Appointment of Director and Officer
On March 31, 2011, pursuant to a written consent, the Board appointed Carmen Joseph Carbona as President of the Company and sole member of the Board to replace some of the vacancies left by Mr. Passalaqua’s resignation. Mr. Carbona’s relevant business experience is below:
Carmen Joseph Carbona, age 51, President and Director
Mr. Carbona is currently and has been since July 2005 a pharmaceutical representative for Health Direct, a division of Kinney Drugs and provider to hospitals, nursing homes and clinics of pharmaceutical supplies.
The Company believes that Mr. Carbona’s experience and comprehensive knowledge of dealing with clients and business development will be valuable for achieving strategic growth and business development.
Family Relationships
Mr. Carbona does not have a family relationship with any of the officers or directors of the Company.
Related Party Transactions
There are no related party transactions reportable under Item 5.02 of Form 8-K and Item 404(a) of Regulation S-K.

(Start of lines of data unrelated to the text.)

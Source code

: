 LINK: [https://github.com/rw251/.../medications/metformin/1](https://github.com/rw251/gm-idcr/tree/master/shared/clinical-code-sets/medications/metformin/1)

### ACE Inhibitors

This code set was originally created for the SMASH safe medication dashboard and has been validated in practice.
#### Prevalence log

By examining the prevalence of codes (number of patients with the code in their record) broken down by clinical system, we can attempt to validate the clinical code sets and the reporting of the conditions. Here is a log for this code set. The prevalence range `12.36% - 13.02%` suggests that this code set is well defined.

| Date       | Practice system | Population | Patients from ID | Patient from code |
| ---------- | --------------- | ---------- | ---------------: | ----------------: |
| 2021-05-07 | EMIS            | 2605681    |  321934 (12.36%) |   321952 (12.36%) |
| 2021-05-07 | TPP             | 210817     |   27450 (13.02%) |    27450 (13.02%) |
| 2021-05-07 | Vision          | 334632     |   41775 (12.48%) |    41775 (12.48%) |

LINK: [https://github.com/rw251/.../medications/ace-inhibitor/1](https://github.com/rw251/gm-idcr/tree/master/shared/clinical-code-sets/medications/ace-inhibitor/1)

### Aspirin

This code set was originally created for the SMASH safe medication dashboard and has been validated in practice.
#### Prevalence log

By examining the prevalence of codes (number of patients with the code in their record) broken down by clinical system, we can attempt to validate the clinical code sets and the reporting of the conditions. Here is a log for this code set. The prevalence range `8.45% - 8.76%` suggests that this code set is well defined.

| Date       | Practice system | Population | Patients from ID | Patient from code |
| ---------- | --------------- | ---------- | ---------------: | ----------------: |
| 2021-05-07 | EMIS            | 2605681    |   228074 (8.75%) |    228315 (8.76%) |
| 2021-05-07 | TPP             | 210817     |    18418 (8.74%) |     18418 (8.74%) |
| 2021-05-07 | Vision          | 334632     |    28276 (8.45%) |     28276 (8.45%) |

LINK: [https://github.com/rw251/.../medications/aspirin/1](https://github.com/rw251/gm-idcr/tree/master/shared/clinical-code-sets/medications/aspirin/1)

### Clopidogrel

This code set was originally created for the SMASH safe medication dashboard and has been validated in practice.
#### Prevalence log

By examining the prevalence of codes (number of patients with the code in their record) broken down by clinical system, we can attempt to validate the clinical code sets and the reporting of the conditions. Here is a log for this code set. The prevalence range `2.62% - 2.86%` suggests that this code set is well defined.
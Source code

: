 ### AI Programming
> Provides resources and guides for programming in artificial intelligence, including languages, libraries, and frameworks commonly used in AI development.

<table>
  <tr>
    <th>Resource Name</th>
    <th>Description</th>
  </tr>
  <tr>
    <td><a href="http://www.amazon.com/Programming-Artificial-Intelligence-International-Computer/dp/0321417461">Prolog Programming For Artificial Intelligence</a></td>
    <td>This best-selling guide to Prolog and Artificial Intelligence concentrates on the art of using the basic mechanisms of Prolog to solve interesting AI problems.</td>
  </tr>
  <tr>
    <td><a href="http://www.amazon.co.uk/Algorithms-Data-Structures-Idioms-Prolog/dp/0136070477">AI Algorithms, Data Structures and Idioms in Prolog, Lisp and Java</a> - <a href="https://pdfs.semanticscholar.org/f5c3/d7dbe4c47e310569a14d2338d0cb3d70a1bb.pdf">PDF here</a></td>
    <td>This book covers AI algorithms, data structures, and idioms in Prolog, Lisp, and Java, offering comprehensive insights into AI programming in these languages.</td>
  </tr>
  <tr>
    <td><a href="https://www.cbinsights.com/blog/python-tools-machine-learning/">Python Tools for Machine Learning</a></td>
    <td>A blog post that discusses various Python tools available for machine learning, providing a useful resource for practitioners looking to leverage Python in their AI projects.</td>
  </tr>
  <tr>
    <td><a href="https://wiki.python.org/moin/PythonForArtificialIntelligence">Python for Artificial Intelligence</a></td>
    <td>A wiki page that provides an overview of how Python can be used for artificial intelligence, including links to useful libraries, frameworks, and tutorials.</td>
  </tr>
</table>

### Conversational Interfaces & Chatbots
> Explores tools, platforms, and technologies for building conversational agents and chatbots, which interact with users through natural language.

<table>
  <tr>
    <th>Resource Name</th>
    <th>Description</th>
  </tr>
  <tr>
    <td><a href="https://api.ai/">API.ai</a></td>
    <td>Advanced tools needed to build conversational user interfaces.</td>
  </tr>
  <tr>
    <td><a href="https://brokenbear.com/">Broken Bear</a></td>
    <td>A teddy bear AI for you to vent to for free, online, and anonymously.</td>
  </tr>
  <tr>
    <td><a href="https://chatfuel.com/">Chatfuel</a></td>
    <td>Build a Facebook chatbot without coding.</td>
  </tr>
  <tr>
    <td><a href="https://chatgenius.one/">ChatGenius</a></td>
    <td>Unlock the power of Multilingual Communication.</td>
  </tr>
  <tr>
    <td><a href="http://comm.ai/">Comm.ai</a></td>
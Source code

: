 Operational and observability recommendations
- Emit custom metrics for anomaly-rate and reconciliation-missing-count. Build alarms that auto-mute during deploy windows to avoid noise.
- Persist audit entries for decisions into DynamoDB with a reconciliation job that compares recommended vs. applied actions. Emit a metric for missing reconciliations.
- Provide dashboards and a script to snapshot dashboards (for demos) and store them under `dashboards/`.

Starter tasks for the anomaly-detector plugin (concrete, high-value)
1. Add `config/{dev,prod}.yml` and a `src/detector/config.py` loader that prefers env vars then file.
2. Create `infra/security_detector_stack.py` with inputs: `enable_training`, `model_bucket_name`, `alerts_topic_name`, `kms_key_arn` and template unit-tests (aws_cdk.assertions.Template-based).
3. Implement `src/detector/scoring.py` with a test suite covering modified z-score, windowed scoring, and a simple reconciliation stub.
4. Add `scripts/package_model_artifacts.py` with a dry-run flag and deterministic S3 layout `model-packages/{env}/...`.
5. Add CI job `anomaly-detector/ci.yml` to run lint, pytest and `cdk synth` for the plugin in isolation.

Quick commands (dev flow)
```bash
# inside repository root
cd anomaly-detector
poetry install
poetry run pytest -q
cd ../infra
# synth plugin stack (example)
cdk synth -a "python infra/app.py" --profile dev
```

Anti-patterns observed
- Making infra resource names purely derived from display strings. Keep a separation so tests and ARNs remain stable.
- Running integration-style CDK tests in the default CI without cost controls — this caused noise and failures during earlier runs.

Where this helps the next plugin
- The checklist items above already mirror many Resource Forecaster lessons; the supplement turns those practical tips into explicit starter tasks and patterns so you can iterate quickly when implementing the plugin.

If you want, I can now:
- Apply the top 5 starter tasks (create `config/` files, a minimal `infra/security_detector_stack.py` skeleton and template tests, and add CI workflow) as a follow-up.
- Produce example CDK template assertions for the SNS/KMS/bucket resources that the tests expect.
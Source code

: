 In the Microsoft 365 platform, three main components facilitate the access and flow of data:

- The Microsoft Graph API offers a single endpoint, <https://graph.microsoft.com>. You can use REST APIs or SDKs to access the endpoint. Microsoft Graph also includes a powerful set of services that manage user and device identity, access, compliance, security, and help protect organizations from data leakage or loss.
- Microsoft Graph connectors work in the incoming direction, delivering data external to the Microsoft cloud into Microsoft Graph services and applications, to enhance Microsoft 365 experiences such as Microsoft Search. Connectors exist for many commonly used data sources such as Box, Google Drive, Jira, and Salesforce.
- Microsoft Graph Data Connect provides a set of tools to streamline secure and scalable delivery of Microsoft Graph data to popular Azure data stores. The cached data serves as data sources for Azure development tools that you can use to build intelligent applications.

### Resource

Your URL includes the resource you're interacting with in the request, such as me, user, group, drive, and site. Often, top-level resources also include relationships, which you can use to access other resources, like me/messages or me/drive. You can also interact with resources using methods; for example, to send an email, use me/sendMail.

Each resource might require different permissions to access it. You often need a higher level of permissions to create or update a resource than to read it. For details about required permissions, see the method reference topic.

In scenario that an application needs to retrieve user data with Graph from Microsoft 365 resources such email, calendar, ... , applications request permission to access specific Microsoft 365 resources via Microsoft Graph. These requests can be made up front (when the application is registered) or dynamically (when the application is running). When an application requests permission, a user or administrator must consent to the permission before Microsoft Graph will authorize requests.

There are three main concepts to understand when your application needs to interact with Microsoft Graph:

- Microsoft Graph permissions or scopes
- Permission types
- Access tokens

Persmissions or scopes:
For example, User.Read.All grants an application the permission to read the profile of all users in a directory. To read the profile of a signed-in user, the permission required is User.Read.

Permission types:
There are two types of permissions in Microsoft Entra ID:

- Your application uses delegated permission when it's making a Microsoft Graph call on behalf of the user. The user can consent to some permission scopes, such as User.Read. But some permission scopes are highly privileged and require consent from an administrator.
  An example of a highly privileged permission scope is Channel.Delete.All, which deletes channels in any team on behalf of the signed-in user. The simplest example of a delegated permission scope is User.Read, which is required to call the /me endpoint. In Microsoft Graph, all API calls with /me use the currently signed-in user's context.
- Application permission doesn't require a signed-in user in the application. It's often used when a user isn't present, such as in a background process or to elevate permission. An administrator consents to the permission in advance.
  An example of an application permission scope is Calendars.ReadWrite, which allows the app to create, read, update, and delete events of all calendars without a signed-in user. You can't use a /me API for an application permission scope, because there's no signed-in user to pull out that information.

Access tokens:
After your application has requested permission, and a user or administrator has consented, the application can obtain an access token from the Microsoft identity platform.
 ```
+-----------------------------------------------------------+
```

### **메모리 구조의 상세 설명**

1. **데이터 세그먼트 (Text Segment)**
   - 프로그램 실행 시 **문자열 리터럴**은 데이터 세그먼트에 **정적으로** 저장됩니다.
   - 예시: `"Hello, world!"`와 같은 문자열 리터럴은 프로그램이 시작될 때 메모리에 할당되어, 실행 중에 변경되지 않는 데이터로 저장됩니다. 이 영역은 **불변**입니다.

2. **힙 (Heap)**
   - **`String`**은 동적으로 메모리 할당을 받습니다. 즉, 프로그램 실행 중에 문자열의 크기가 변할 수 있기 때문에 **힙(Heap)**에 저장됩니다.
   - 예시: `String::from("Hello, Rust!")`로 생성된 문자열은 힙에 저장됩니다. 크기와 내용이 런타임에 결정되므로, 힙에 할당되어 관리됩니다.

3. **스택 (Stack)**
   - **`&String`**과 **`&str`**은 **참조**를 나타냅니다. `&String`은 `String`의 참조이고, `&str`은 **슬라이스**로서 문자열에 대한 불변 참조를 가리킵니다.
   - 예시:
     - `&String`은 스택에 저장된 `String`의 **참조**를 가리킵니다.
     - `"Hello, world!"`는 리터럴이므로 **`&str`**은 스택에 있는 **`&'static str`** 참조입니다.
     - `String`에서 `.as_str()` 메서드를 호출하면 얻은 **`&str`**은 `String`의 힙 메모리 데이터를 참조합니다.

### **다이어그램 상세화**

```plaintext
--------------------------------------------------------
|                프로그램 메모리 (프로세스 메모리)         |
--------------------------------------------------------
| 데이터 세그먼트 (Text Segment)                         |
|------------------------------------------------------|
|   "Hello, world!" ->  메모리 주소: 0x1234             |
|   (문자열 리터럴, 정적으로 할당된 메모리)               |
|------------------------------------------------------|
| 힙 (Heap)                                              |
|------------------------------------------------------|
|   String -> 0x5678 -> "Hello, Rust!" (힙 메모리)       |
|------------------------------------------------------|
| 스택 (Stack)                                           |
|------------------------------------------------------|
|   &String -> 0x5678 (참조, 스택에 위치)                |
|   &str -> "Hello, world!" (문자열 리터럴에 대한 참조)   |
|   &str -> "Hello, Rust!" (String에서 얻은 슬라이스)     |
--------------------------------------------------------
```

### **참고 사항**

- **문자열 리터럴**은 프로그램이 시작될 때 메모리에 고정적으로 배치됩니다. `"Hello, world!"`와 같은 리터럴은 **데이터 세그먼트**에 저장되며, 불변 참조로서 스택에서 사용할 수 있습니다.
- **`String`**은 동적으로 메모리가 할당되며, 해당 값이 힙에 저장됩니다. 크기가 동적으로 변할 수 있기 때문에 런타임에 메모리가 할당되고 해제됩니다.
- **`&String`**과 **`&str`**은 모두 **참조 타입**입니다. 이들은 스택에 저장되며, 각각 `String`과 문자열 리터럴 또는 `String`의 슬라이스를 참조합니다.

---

Item 5.01 Changes in Control of the Registrant
On April 28, 2011, Half Moon Bay Holdings, LLC (“Buyer”) acquired from Andriy Volianuk (“Seller”), the holder of 5,000,000 shares (the “Shares”) of common stock of the Company, all of Mr. Volianuk’s Shares, which constitute in the aggregate approximately 83.35% of the six million (6,000,000) issued and outstanding shares of common stock of the Company. The total consideration paid by Buyer for the Shares was the assumption of outstanding liabilities of the Company in the aggregate amount of approximately $17,500.